Although it’s not making international headlines on a daily basis, Supplier Relationship Management (SRM) is one of the most influential elements of a procurement and sourcing strategy. 


SRM is a discipline built for leveraging the relationships between buyer, and supplier, to build value for an organization’s top-line value while cutting bottom line costs. Successful supplier relationship management can have lasting impacts upon an organization’s business-critical KPIs within purchasing, strategic sourcing, and category management activities.   SRM is the chameleon of procurement and sourcing organizations: hard to maintain a stable ownership over, but remains adaptable to multiple environments.


Every business ecosystem that has clearly defined production and purchasing of products, goods, or services has the need for an application of supplier relationship management. But, it’s important to keep in mind that managing relationships with suppliers is an effort that is completely relative to each and every organization. And, with this being said, every organization will reap benefits in different magnitudes from the application of SRM.


Great! Now we have an understanding of supplier relationship management, and it’s benefits, on a very Meta level. But, even if you’re remotely interested at this point, you’re most likely still thinking, ‘this is all rather unsexy’.


Let’s dig a bit deeper, and discuss the benefits of supplier relationship management in a bit more captivating manner.


In the words of Jerry Maguire, “SHOW ME THE MONEYYYYY!”.


That’s right, I’m guessing I have your attention now. Money talks. And the real value of a strategy’s return — such as SRM — is directly correlated with the ability to monetize.





So…


How can your business start seeing a Return On Investment (ROI) from focusing on the execution of SRM?


Consolidation of Supplier Base


Cutting ties within relationships is never easy.

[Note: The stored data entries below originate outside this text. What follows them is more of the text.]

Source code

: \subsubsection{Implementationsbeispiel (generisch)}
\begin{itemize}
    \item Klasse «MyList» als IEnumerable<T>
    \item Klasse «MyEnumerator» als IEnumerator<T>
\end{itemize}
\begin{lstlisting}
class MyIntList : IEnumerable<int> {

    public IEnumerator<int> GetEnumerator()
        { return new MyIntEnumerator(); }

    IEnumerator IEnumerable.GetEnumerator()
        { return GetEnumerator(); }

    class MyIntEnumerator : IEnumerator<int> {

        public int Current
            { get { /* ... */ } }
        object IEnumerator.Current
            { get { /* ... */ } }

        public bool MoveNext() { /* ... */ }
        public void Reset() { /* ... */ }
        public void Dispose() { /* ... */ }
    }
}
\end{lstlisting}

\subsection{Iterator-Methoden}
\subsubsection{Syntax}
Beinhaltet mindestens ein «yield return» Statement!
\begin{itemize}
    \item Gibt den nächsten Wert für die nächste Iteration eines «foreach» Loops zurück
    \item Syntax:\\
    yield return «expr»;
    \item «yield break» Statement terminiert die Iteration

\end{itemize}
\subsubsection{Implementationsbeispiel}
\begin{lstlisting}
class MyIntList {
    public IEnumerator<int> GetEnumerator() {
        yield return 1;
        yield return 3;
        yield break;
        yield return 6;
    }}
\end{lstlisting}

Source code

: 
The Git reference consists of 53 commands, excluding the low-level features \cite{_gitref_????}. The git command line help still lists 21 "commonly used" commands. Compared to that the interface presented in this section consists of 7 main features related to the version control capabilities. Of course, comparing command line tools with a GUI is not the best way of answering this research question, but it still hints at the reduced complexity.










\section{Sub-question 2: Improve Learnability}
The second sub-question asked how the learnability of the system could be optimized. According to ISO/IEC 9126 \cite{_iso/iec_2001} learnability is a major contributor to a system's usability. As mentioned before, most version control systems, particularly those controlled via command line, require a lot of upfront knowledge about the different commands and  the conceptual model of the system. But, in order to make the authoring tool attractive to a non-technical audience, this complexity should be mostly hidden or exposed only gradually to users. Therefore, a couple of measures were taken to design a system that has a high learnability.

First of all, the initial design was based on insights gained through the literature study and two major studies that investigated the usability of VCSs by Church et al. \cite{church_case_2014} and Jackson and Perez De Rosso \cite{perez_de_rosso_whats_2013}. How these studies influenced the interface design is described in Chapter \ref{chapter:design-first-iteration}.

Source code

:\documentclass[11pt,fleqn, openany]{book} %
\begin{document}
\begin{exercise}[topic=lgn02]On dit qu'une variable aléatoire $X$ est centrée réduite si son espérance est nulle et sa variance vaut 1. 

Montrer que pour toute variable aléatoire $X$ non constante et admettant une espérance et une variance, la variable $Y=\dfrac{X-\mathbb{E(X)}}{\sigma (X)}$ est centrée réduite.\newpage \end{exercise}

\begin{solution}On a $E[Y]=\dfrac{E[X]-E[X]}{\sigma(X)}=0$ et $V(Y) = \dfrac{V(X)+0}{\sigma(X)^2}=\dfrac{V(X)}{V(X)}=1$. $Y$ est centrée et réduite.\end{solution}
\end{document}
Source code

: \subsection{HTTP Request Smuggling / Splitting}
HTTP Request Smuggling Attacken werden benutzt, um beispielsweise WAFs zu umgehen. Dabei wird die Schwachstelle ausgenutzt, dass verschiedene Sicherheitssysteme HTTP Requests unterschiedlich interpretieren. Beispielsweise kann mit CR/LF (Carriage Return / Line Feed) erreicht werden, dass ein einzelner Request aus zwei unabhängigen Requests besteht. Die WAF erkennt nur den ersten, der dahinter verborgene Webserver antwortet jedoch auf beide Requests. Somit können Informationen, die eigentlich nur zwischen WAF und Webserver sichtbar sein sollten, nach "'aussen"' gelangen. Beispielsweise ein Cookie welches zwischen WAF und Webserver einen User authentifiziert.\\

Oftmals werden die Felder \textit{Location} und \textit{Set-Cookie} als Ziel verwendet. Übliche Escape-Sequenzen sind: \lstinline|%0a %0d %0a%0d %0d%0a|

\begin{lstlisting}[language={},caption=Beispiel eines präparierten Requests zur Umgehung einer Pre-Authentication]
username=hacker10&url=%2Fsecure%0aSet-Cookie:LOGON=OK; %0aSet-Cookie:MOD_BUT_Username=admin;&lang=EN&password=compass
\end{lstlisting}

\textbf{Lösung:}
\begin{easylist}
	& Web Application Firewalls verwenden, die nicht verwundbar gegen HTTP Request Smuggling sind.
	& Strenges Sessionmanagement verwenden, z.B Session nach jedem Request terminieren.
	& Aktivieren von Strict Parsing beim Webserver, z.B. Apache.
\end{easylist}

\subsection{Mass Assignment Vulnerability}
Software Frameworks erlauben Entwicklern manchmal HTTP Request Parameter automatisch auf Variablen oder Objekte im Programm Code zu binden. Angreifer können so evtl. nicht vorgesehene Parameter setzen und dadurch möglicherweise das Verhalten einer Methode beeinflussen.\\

But, many businesses have entirely too many suppliers, especially in manufacturing and retail operations. This typically results in over-complication of production, trading, and purchasing. Also, too dispersed of a supplier base can be a cause of internal confusion/unwarranted competition amongst category leaders and buyers.


Trimming the fat and working with a key supplier base, rather than a loosely distributed supplier base, can lead to top-line savings.


Consolidating suppliers will not only show a return on investment in direct purchasing activities, but your company could very well see better supplier performance and higher product quality.


After surveying multiple sources, the main arguments remained rather unified for supplier consolidation and are as followed:


· Reduced Purchasing Costs: By methodically reducing a supplier base, and locating key suppliers, a purchasing organization is shown to receive better pricing, lower shipping/prices prices and added buying power (Moeller 2015).


· Reduced Supplier Risks: A consolidation, and centralization, of suppliers equates in closer relationships, and a greater focus on key risk areas. This, of course, leads to better abilities for risk aversion (Tripp 2017).


· Reduced Supplier Management Costs: Less suppliers, means less relationships to manage, and more time saved. Believe it or not, the maintenance of supplier relationships can be costly. Observed costs for each supplier relationship was between $700 and $1,400 to source the supplier, set up internal systems, transact purchase and manage the relationship, with the number of FTEs required to manage each $ billion of indirect spend dropping from 141 to 44 between the bottom quartile and top quartile companies” (Moeller 2015).


· More Innovative Supplier Relationships: Developing key supplier relationships can eliminate low-performance suppliers, and ensure the quality of production. Less focus on supplier development will give you more time to focus on product innovation, and allow opportunities for SEI. We will revisit this later.


Better Governance, Better Compliance


One of the key benefits of supplier relationship management comes within compliance.


Working with compliant suppliers will aid your company to avoid supplier-related risks, keeping your organizational values in focus, and securing better product quality. Of course, this kind of supplier governance doesn’t come without rolling up your sleeves and digging in the garden. In order to grow long-lasting relationships with compliant suppliers, you have to be ready to plant the seeds early.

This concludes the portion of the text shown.